Luz verde a las expropiaciones




Por Richard Caifal P. abogado y director ejecutivo de Centro de Políticas Indígenas Rakizuam

La aprobación del artículo sobre el derecho a las tierras y territorios de los pueblos indígenas tendrá repercusiones muy peligrosas para Chile. Pese a que para los pueblos indígenas esta es una sentida reivindicación, hay aspectos que frustrarán las pretensiones de unos y lesionarán los derechos de otros.

La norma propuesta será aplicable a todos los pueblos originarios que reconozca la futura Constitución, en consecuencia, los mecanismos que se describen poseen un amplio alcance cuyas consecuencias resultan complejas de determinar por su carácter multidimensional.

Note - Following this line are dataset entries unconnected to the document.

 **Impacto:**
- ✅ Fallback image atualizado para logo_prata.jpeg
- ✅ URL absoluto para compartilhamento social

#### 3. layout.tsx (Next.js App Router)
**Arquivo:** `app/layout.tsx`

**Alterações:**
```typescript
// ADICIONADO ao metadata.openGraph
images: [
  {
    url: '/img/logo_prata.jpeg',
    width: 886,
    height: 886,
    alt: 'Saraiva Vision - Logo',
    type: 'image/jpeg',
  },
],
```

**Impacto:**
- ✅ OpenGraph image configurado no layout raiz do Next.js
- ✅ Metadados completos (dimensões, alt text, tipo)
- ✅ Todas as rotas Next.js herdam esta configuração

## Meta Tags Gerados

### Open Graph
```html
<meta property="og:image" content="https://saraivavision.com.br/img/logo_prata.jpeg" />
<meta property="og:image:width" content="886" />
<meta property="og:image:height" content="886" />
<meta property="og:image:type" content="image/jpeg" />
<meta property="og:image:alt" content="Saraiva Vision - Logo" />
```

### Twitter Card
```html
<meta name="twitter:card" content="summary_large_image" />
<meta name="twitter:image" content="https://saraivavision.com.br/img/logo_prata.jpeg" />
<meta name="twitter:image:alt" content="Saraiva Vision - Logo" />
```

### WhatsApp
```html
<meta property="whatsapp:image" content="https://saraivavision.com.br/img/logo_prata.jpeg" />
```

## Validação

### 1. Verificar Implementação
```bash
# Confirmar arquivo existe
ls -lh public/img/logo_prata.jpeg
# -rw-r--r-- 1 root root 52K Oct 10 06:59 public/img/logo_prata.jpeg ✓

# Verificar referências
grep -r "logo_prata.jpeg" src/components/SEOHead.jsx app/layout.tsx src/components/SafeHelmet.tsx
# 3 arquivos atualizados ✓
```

Las propuestas constitucionales se han convertido en un colorido abanico de promesas sobre los derechos sociales y, para el caso de los pueblos indígenas, en un nutrido catálogo de derechos que responde incluso más allá de lo pretendido. Esto se puede interpretar con optimismo, o bien, con sentido de realidad en el que tales prerrogativas podrían constituir una quimera cuya materialización no trascendería lo decorativo, ya que, para hacerlas realidad, no solo se requiere voluntarismo, sino que una abultada billetera fiscal.

En un Estado social de derechos, como el que se pretende establecer, será responsabilidad de éste responder a las reivindicaciones indígenas a través de diversos mecanismos, entre los que destaca la expropiación.

Frente a un mecanismo burocrático como lo es el que contempla la ley indígena, las 926 comunidades que actualmente han obtenido la resolución de aplicabilidad, darán preferencia al mecanismo de expropiación y, se producirá una fuerte presión para la pronta adquisición de predios. De igual manera, la ocupación ilegal de inmuebles sufrirá un incremento exponencial ya que es una vía fáctica y política que pondría presión a la decisión del Estado.

Hay que considerar también que las empresas forestales serán objeto de múltiples ocupaciones y reclamaciones, ya que han sido el principal foco de conflicto de los grupos extremos, con los consiguientes efectos económicos y sociales. No cabe duda de que las primeras solicitudes de expropiación recaerán sobre dichos inmuebles.

De acuerdo al Tratado de Tapihue, la reivindicación por el territorio mapuche se inicia desde el río Biobío al sur, por lo que el erario nacional no resistirá la magnitud de la reivindicación. En la práctica, la norma constitucional tendrá un carácter meramente decorativo sin posibilidad de convertirse realidad. De igual manera, las personas que sean objeto de ocupaciones o usurpaciones verán lesionados sus derechos de propiedad, sin poder obtener una reparación por el daño causado, ni un pago por el justo precio que importa la expropiación.

Estos son los ingredientes perfectos para la convulsión social y el enfrentamiento. El espíritu revanchista y la tinta ideológica deben ser desterrados del debate constitucional, sin embargo, lamentablemente estos ya forman parte del borrador de la carta fundamental.